YOUR ASSIGNMENT:
Copy, from the entries below, each line in which the string "what" appears.

═════ INFORMATION SHOWN ═════

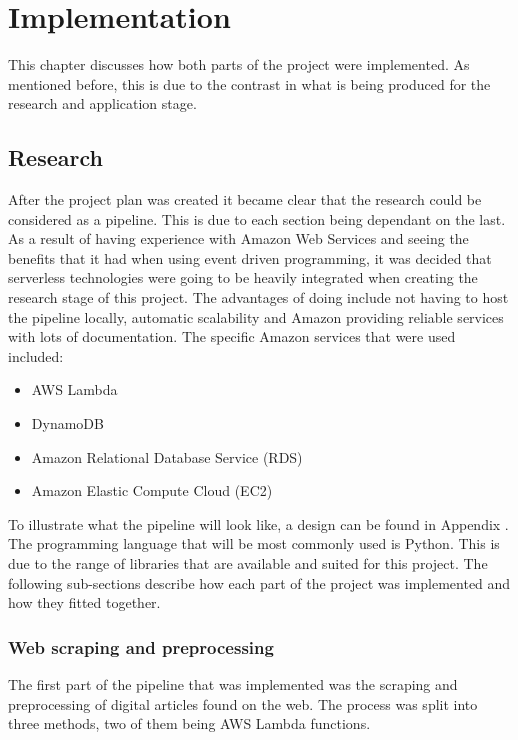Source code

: \documentclass[a4paper,11pt]{report}
\begin{document}
\chapter{Implementation}
\label{chap:implementation}
This chapter discusses how both parts of the project were implemented. As mentioned before, this is due to the contrast in what is being produced for the research and application stage.

\section{Research}
After the project plan was created it became clear that the research could be considered as a pipeline. This is due to each section being dependant on the last.  As a result of having experience with Amazon Web Services and seeing the benefits that it had when using event driven programming, it was decided that serverless technologies were going to be heavily integrated when creating the research stage of this project. The advantages of doing include not having to host the pipeline locally, automatic scalability and Amazon providing reliable services with lots of documentation. The specific Amazon services that were used included:

\begin{itemize}
 	\item {AWS Lambda}
	\item {DynamoDB}
	\item {Amazon Relational Database Service (RDS)}
 	\item {Amazon Elastic Compute Cloud (EC2)}
\end{itemize}

To illustrate what the pipeline will look like, a design can be found in Appendix . The programming language that will be most commonly used is Python. This is due to the range of libraries that are available and suited for this project. The following sub-sections describe how each part of the project was implemented and how they fitted together.

\subsection{Web scraping and preprocessing}
The first part of the pipeline that was implemented was the scraping and preprocessing of digital articles found on the web. The process was split into three methods, two of them being AWS Lambda functions.
\end{document}
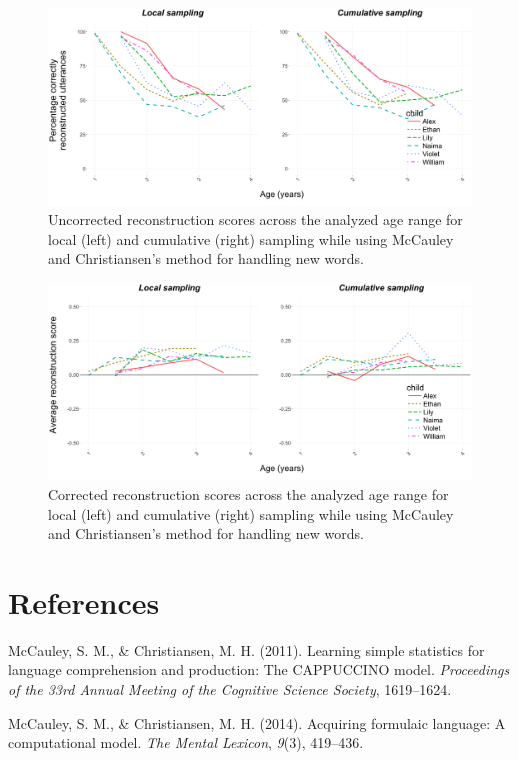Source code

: \documentclass[
  english,
  man,floatsintext]{apa6}
\begin{document}
\begin{figure}

{\centering \includegraphics[width=0.95\linewidth]{images/suppl_bothreconperc} 

}

\caption{Uncorrected reconstruction scores across the analyzed age range for local (left) and cumulative (right) sampling while using McCauley and Christiansen's method for handling new words.}\label{fig:smfig1}
\end{figure}

\begin{figure}

{\centering \includegraphics[width=0.95\linewidth]{images/suppl_bothreconscore} 

}

\caption{Corrected reconstruction scores across the analyzed age range for local (left) and cumulative (right) sampling while using McCauley and Christiansen's method for handling new words.}\label{fig:smfig2}
\end{figure}

\newpage

\hypertarget{references}{%
\section{References}\label{references}}

\begingroup
\setlength{\parindent}{-0.5in}
\setlength{\leftskip}{0.5in}

\hypertarget{refs}{}
\leavevmode\hypertarget{ref-mccauley2011learning}{}%
McCauley, S. M., \& Christiansen, M. H. (2011). Learning simple statistics for language comprehension and production: The CAPPUCCINO model. \emph{Proceedings of the 33rd Annual Meeting of the Cognitive Science Society}, 1619--1624.

\leavevmode\hypertarget{ref-mccauley2014acquiring}{}%
McCauley, S. M., \& Christiansen, M. H. (2014). Acquiring formulaic language: A computational model. \emph{The Mental Lexicon}, \emph{9}(3), 419--436.

\endgroup
\end{document}
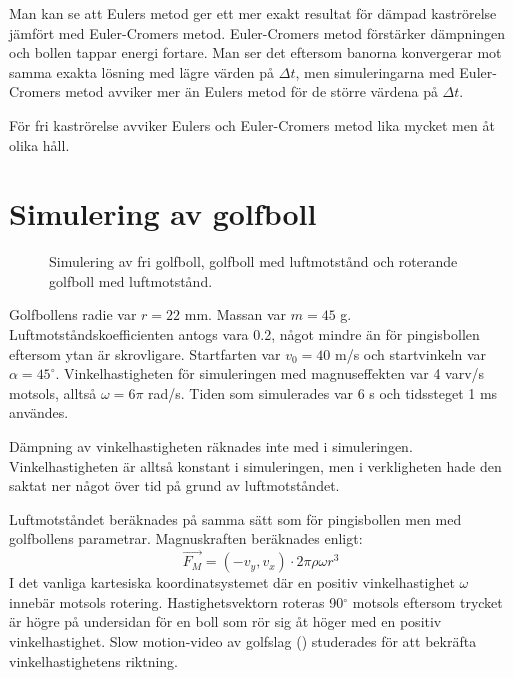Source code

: \documentclass[12pt, a4paper]{article}
\begin{document}
Man kan se att Eulers metod ger ett mer exakt resultat för dämpad kaströrelse jämfört med Euler-Cromers metod. Euler-Cromers metod förstärker dämpn\-ingen och bollen tappar energi fortare. Man ser det eftersom banorna konvergerar mot samma exakta lösning med lägre värden på $\Delta t$, men simuleringarna med Euler-Cromers metod avviker mer än Eulers metod för de större värdena på $\Delta t$.

För fri kaströrelse avviker Eulers och Euler-Cromers metod lika mycket men åt olika håll.

\section{Simulering av golfboll}
\begin{figure}[ht]
    \centering
    \caption{Simulering av fri golfboll, golfboll med luftmotstånd och roterande golfboll med luftmotstånd.}
    
    \label{fig:golfboll}
\end{figure}
Golfbollens radie var $r=22$ mm. Massan var $m=45$ g. Luftmotstånds\-koefficienten antogs vara 0.2, något mindre än för pingisbollen eftersom ytan är skrovligare. Startfarten var $v_0=40$ m/s och startvinkeln var $\alpha=45^\circ$. Vinkelhastigheten för simuleringen med magnuseffekten var 4 varv/s motsols, alltså $\omega=6\pi$ rad/s. Tiden som simulerades var 6 s och tidssteget 1 ms användes.

Dämpning av vinkelhastigheten räknades inte med i simuleringen. Vinkelhastigheten är alltså konstant i simuleringen, men i verkligheten hade den saktat ner något över tid på grund av luftmotståndet.

Luftmotståndet beräknades på samma sätt som för pingisbollen men med golfbollens parametrar. Magnuskraften beräknades enligt: 
\begin{equation*}
    \vec{F_M}=(-v_y, v_x)\cdot2\pi\rho\omega r^3
\end{equation*}
I det vanliga kartesiska koordinatsystemet där en positiv vinkelhastighet $\omega$ innebär motsols rotering. Hastighetsvektorn roteras 90$^\circ$ motsols eftersom trycket är högre på undersidan för en boll som rör sig åt höger med en positiv vinkelhastighet. Slow motion-video av golfslag (\cite{SlowMotionGolf}) studerades för att bekräfta vinkelhastighetens riktning.
\end{document}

═════

YOUR SOLUTION:
This chapter discusses how both parts of the project were implemented. As mentioned before, this is due to the contrast in what is being produced for the research and application stage.
To illustrate what the pipeline will look like, a design can be found in Appendix . The programming language that will be most commonly used is Python. This is due to the range of libraries that are available and suited for this project. The following sub-sections describe how each part of the project was implemented and how they fitted together.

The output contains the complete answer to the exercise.